-- Activity --
Scan the following data for lines with "cascade" and state how many there are, as a number only.

[Information shown — start]

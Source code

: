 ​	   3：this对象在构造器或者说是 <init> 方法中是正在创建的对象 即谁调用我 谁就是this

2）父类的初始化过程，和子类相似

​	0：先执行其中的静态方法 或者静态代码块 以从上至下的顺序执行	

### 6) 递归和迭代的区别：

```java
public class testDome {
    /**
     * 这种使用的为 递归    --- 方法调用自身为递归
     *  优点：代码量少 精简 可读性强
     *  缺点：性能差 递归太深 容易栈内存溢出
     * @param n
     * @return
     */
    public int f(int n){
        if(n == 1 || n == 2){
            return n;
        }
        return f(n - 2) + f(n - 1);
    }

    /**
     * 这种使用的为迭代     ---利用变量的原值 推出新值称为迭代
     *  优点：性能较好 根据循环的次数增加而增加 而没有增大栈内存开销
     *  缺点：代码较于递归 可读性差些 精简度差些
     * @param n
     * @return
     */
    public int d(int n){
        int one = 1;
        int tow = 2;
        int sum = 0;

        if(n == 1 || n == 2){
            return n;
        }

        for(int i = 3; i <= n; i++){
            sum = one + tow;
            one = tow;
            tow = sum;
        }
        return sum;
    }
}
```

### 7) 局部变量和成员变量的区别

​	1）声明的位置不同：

[Information shown — finish]
[Information shown — start]

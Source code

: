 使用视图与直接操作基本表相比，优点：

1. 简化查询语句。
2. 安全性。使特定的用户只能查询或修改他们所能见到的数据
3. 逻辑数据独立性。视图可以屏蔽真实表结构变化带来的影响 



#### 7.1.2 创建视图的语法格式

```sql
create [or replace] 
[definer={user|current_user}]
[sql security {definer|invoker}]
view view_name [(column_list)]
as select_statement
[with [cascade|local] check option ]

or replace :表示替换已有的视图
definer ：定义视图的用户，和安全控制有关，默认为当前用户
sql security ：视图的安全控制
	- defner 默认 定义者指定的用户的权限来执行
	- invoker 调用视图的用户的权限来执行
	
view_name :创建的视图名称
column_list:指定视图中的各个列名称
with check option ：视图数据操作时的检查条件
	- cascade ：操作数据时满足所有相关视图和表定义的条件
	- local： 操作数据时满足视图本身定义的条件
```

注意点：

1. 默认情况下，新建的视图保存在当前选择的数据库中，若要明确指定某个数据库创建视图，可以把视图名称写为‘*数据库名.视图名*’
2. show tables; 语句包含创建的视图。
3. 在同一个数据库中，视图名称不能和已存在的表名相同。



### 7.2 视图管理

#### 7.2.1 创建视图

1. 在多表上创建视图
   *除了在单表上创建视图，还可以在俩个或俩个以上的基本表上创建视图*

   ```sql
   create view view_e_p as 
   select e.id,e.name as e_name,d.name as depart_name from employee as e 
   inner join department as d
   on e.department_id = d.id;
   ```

[Information shown — finish]
[Information shown — start]

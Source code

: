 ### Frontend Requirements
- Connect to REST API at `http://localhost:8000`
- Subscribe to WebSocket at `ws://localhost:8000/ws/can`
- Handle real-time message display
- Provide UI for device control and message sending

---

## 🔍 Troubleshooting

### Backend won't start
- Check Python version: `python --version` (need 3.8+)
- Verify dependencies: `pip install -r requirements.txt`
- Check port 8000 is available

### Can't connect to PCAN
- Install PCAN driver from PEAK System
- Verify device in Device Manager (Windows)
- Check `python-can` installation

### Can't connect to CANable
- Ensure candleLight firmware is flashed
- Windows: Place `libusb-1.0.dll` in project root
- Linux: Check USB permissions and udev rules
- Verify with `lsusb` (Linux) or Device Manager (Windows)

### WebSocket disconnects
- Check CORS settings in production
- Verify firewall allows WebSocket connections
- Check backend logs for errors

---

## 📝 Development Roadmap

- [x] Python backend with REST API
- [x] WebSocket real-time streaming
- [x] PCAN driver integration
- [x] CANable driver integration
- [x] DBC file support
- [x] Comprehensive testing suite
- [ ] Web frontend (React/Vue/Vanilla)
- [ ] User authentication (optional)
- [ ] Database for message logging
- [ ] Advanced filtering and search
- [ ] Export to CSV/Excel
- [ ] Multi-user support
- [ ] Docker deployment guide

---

[Information shown — finish]

-- Written response --
2